Scan the entries below. Report each line where the string "times" occurs.

_EXERCISE INPUTS_.
____

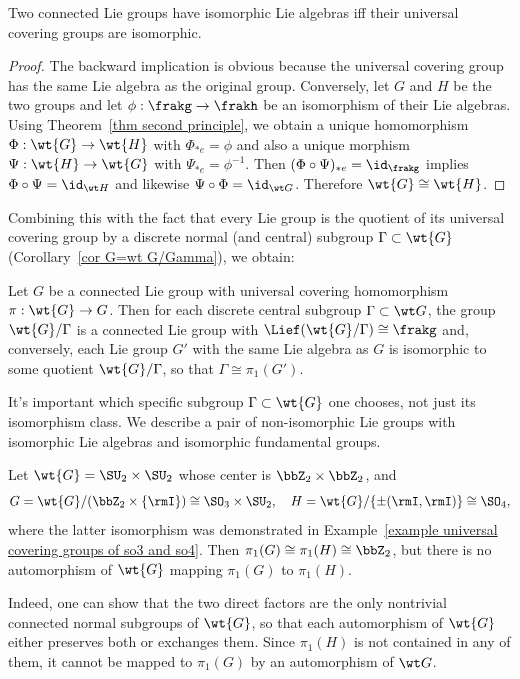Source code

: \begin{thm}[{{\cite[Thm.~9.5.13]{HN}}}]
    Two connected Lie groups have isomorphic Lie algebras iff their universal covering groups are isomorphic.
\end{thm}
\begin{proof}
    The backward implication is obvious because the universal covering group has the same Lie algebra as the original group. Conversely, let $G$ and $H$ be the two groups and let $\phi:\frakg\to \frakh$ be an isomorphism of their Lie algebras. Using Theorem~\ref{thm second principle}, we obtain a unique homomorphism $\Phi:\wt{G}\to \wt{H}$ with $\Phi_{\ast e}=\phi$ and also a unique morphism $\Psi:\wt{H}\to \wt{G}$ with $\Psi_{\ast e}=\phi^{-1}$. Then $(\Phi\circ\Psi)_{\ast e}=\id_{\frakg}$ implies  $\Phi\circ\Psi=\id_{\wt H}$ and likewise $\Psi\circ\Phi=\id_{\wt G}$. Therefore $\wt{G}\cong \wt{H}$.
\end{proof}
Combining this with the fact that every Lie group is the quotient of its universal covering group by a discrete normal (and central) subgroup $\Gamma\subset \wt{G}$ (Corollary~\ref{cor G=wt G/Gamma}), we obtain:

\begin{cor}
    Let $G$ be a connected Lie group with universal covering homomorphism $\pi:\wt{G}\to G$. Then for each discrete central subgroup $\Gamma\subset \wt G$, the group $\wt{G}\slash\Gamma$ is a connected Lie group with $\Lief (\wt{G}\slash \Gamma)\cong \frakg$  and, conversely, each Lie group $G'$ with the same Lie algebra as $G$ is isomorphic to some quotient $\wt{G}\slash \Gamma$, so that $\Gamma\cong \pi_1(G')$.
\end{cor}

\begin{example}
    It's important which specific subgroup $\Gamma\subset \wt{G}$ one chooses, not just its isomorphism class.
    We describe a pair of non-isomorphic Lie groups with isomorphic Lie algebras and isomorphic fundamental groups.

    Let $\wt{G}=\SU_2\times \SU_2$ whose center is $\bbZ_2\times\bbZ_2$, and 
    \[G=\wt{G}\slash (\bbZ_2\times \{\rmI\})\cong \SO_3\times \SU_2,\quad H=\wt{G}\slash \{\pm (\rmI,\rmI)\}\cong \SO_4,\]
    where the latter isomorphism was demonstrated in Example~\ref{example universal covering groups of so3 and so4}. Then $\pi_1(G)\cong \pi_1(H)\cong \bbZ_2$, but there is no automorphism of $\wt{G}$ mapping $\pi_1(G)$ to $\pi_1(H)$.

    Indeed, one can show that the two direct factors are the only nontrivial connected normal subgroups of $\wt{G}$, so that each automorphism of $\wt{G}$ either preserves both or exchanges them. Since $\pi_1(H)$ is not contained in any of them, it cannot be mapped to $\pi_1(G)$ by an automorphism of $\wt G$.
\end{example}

____

_ANSWER SPACE_.
    Let $\wt{G}=\SU_2\times \SU_2$ whose center is $\bbZ_2\times\bbZ_2$, and 
    \[G=\wt{G}\slash (\bbZ_2\times \{\rmI\})\cong \SO_3\times \SU_2,\quad H=\wt{G}\slash \{\pm (\rmI,\rmI)\}\cong \SO_4,\]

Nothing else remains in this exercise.